Bug #21021
closed"try to mark T_NONE object" with 3.4.1
Description
Hello
We upgraded to 3.4.1 yesterday but we are seeing crash since then.
/bundle/ruby/3.4.0/gems/activejob-7.2.2.1/lib/active_job/enqueuing.rb:93: [BUG] try to mark T_NONE object
I saw the other issue related to ffi gem https://bugs.ruby-lang.org/issues/20694
But in our case the C level backtrace information
looks different.
https://gist.github.com/benoittgt/13507c2000281aa7740bc782adab68c5
We migrated this part of the code to parallel->concurrent-ruby and we do not see the error yet again but I am a little bit worried we could see the issue again.
Updated by Benoit_Tigeot (Benoit Tigeot) 20 days ago
Benoit_Tigeot (Benoit Tigeot) wrote:
We migrated this part of the code to parallel->concurrent-ruby and we do not see the error yet again but I am a little bit worried we could see the issue again.

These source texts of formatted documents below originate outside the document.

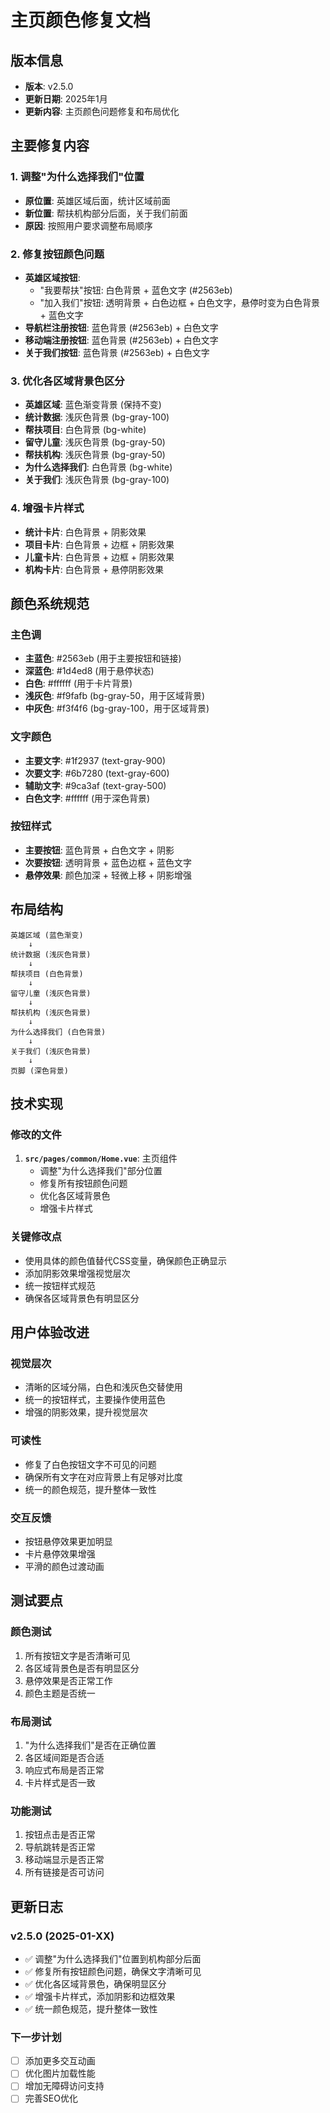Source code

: # 主页颜色修复文档

## 版本信息
- **版本**: v2.5.0
- **更新日期**: 2025年1月
- **更新内容**: 主页颜色问题修复和布局优化

## 主要修复内容

### 1. 调整"为什么选择我们"位置
- **原位置**: 英雄区域后面，统计区域前面
- **新位置**: 帮扶机构部分后面，关于我们前面
- **原因**: 按照用户要求调整布局顺序

### 2. 修复按钮颜色问题
- **英雄区域按钮**:
  - "我要帮扶"按钮: 白色背景 + 蓝色文字 (#2563eb)
  - "加入我们"按钮: 透明背景 + 白色边框 + 白色文字，悬停时变为白色背景 + 蓝色文字
- **导航栏注册按钮**: 蓝色背景 (#2563eb) + 白色文字
- **移动端注册按钮**: 蓝色背景 (#2563eb) + 白色文字
- **关于我们按钮**: 蓝色背景 (#2563eb) + 白色文字

### 3. 优化各区域背景色区分
- **英雄区域**: 蓝色渐变背景 (保持不变)
- **统计数据**: 浅灰色背景 (bg-gray-100)
- **帮扶项目**: 白色背景 (bg-white)
- **留守儿童**: 浅灰色背景 (bg-gray-50)
- **帮扶机构**: 浅灰色背景 (bg-gray-50)
- **为什么选择我们**: 白色背景 (bg-white)
- **关于我们**: 浅灰色背景 (bg-gray-100)

### 4. 增强卡片样式
- **统计卡片**: 白色背景 + 阴影效果
- **项目卡片**: 白色背景 + 边框 + 阴影效果
- **儿童卡片**: 白色背景 + 边框 + 阴影效果
- **机构卡片**: 白色背景 + 悬停阴影效果

## 颜色系统规范

### 主色调
- **主蓝色**: #2563eb (用于主要按钮和链接)
- **深蓝色**: #1d4ed8 (用于悬停状态)
- **白色**: #ffffff (用于卡片背景)
- **浅灰色**: #f9fafb (bg-gray-50，用于区域背景)
- **中灰色**: #f3f4f6 (bg-gray-100，用于区域背景)

### 文字颜色
- **主要文字**: #1f2937 (text-gray-900)
- **次要文字**: #6b7280 (text-gray-600)
- **辅助文字**: #9ca3af (text-gray-500)
- **白色文字**: #ffffff (用于深色背景)

### 按钮样式
- **主要按钮**: 蓝色背景 + 白色文字 + 阴影
- **次要按钮**: 透明背景 + 蓝色边框 + 蓝色文字
- **悬停效果**: 颜色加深 + 轻微上移 + 阴影增强

## 布局结构

```
英雄区域 (蓝色渐变)
    ↓
统计数据 (浅灰色背景)
    ↓
帮扶项目 (白色背景)
    ↓
留守儿童 (浅灰色背景)
    ↓
帮扶机构 (浅灰色背景)
    ↓
为什么选择我们 (白色背景)
    ↓
关于我们 (浅灰色背景)
    ↓
页脚 (深色背景)
```

## 技术实现

### 修改的文件
1. **`src/pages/common/Home.vue`**: 主页组件
   - 调整"为什么选择我们"部分位置
   - 修复所有按钮颜色问题
   - 优化各区域背景色
   - 增强卡片样式

### 关键修改点
- 使用具体的颜色值替代CSS变量，确保颜色正确显示
- 添加阴影效果增强视觉层次
- 统一按钮样式规范
- 确保各区域背景色有明显区分

## 用户体验改进

### 视觉层次
- 清晰的区域分隔，白色和浅灰色交替使用
- 统一的按钮样式，主要操作使用蓝色
- 增强的阴影效果，提升视觉层次

### 可读性
- 修复了白色按钮文字不可见的问题
- 确保所有文字在对应背景上有足够对比度
- 统一的颜色规范，提升整体一致性

### 交互反馈
- 按钮悬停效果更加明显
- 卡片悬停效果增强
- 平滑的颜色过渡动画

## 测试要点

### 颜色测试
1. 所有按钮文字是否清晰可见
2. 各区域背景色是否有明显区分
3. 悬停效果是否正常工作
4. 颜色主题是否统一

### 布局测试
1. "为什么选择我们"是否在正确位置
2. 各区域间距是否合适
3. 响应式布局是否正常
4. 卡片样式是否一致

### 功能测试
1. 按钮点击是否正常
2. 导航跳转是否正常
3. 移动端显示是否正常
4. 所有链接是否可访问

## 更新日志

### v2.5.0 (2025-01-XX)
- ✅ 调整"为什么选择我们"位置到机构部分后面
- ✅ 修复所有按钮颜色问题，确保文字清晰可见
- ✅ 优化各区域背景色，确保明显区分
- ✅ 增强卡片样式，添加阴影和边框效果
- ✅ 统一颜色规范，提升整体一致性

### 下一步计划
- [ ] 添加更多交互动画
- [ ] 优化图片加载性能
- [ ] 增加无障碍访问支持
- [ ] 完善SEO优化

I was wrong. We still have the issue. Here is a new crash dump : https://gist.github.com/benoittgt/f0ad6476002b2a33c30070833e1d17c5
Updated by Benoit_Tigeot (Benoit Tigeot) 20 days ago
Benoit_Tigeot (Benoit Tigeot) wrote in #note-1:
I was wrong. We still have the issue. Here is a new crash dump : https://gist.github.com/benoittgt/f0ad6476002b2a33c30070833e1d17c5
Same with last psych update (it was present in crash dump but an old version). https://gist.github.com/benoittgt/13507c2000281aa7740bc782adab68c5?permalink_comment_id=5380956#gistcomment-5380956
Updated by tenderlovemaking (Aaron Patterson) 20 days ago
Are you able to get a core file or a backtrace from gdb? The bug is that some object has a T_NONE reference and is trying to mark that reference. We can't really tell what object has a broken reference without a core file (or possibly a gdb backtrace).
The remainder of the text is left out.